--- RECORD EXCERPTS Enclosed Below ---

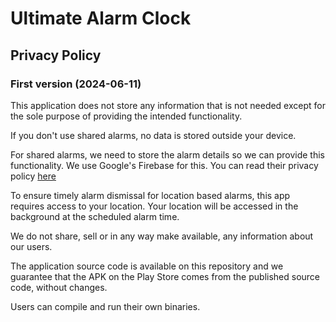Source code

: # Ultimate Alarm Clock 
## Privacy Policy

### First version (2024-06-11)
This application does not store any information that is not needed except for the sole purpose of providing the intended functionality.

If you don't use shared alarms, no data is stored outside your device.

For shared alarms, we need to store the alarm details so we can provide this functionality. We use Google's Firebase for this. You can read their privacy policy [here](https://firebase.google.com/support/privacy)

To ensure timely alarm dismissal for location based alarms, this app requires access to your location. Your location will be accessed in the background at the scheduled alarm time.

We do not share, sell or in any way make available, any information about our users.

The application source code is available on this repository and we guarantee that the APK on the Play Store comes from the published source code, without changes.

Users can compile and run their own binaries.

--- End of Enclosed RECORD EXCERPTS ---

EXERCISE DETAILS
Look through the records and gather each line with the word "application".

TASK SOLUTION
This application does not store any information that is not needed except for the sole purpose of providing the intended functionality.
The application source code is available on this repository and we guarantee that the APK on the Play Store comes from the published source code, without changes.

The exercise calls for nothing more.